MDRU graduates Leif Bailey, Dave Cox and Tim Wrighton, with researchers Murray Allan and Jim Mortensen, take a break at the Golden Saddle Saloon on Kinross’s White Gold property in 2010.

The University of British Columbia’s Mineral Deposit Research Unit (MDRU) has amassed an impressive list of alumni over its 25-year history. Since 1990, the industry-funded research institute has trained 120 graduates for diverse roles in mineral exploration across British Columbia, Yukon and beyond. The names of MDRU alumni are linked to many discoveries made in the last 20 years, and the global impact of graduates, senior researchers and industry professionals trained through MDRU courses is immeasurable.

“Research is one thing, but the highly trained people that go into the industry are our biggest contribution. Many past MDRU geologists are now in senior technical, management and consulting roles in both major and junior companies,” says MDRU director Craig Hart.

Hart has been director for seven years and follows in some impressive footsteps. Over the last quarter of a century, MDRU has been directed by John McDonald (1989-1991), John Thompson (1991-1998), Ian Thompson (1999) and Richard Tosdal (1999-2008). Each director has guided important interactions between students and industry, and has helped provide the professional development courses for which MDRU is known.

“Although it is difficult to make direct connections between our research and a [particular] discovery, many industry geologists have indicated that our research has changed the way they explore or how they make decisions, so we are clearly contributing to lowering the risk and increasing the success of the exploration process,” says Hart.

A deeper understanding

The ability to study in depth the science of a mineral deposit is a luxury that company geologists seldom have time for, but connecting students to companies for this purpose is an MDRU specialty.

One of MDRU’s first graduates, Tina Roth (M.Sc., 1993; PhD, 2002), carried out what is still considered one of the most complete studies of the Eskay Creek deposit in northwestern British Columbia.

“The ability to conduct research in a producing mine provided me with a great opportunity to observe all aspects of the mineralogy and controls on the deposit, and helped guide orebody modelling and drill targeting,” says Roth, currently a senior geologist with Teck Resources Limited.

This research model benefits both the exploration company and the student, providing the company with detailed research vital to understanding a deposit and the students with real-world experience.
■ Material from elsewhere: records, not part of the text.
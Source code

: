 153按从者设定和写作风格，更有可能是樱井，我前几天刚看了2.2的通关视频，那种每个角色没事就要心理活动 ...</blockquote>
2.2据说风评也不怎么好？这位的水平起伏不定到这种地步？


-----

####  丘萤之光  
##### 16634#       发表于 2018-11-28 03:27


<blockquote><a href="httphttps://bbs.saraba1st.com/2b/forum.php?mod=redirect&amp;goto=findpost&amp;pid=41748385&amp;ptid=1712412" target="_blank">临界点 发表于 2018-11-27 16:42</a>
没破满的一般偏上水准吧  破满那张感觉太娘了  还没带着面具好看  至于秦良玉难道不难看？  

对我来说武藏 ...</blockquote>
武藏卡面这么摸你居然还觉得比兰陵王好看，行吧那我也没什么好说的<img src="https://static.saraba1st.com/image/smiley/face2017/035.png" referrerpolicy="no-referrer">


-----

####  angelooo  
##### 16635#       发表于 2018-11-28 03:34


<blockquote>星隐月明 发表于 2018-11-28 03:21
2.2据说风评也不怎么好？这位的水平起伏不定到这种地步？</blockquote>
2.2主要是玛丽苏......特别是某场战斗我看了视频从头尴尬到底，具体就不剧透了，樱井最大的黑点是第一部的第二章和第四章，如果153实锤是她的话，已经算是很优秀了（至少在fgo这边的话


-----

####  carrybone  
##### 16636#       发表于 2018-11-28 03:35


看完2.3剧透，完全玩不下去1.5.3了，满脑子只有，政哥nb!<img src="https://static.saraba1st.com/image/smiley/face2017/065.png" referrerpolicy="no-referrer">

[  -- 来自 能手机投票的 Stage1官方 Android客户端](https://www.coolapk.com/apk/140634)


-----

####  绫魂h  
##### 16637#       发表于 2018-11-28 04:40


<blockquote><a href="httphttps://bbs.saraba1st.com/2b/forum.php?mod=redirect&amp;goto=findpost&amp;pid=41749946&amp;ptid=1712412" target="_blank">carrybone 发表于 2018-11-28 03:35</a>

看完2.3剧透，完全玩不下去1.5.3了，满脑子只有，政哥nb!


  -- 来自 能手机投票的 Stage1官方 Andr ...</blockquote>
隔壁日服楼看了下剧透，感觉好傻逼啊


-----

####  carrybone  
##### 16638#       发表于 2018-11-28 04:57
Hands-on practical training is also one of the most valuable things Adam Simmons (M.Sc., 2005; PhD, 2013) took away from his time at MDRU . Simmons, along with fellow graduate Alan Wainwright (PhD, 2008) and the team at Kaminak Gold Corporation, received AME BC’s H.H. “Spud” Huestis Award for excellence in prospecting and mineral exploration in 2013 for their work on the Coffee gold deposit in Yukon.

“I learned the practical skills we needed to design and carry out the work at Coffee from my industry mentors during my master’s project,” says Simmons, now senior geologist, global copper, at Anglo American PLC. “Having industry mentors to check on your skills in the field is invaluable.”

Connecting the dots

Aside from these detailed, deposit-level studies, one of the biggest contributions MDRU has made to industry is in regional mapping and geochronology. From the Metallogenesis of the Iskut River Area project in the early 1990s to the Yukon-Alaska Metallogeny Project today, MDRU research teams have been connecting the dots between individual deposits on a regional scale for many years.

“There’s a huge amount of value in having someone like us playing this role,” explains Murray Allan, MDRU research associate, who manages the Yukon-Alaska Metallogeny Project. “We have the ability to focus on one problem without the distraction of running an exploration project. We have the luxury of being purely in the technical space and can devote all of our time to that.”

At the regional level, MDRU’s current focus is identifying rapid and cost-effective methods for prospecting around porphyry-type hydrothermal systems. By identifying trace metals as far as seven kilometres away, MDRU is hoping to characterize how metals are dispersed around these giant ore deposits.

Training beyond university

The results of these MDRU research projects aren’t locked away in academic journals and company reports, either. During its first 25 years, MDRU has provided more than 85 short courses to industry professionals, often with a hands-on field component. It now provides education and training to about 35 graduate students at any given time, and a team of eight senior researchers currently oversees about 25 projects around the globe.

Founded in British Columbia, MDRU is now an internationally recognized research group that is proud to be celebrating its silver anniversary.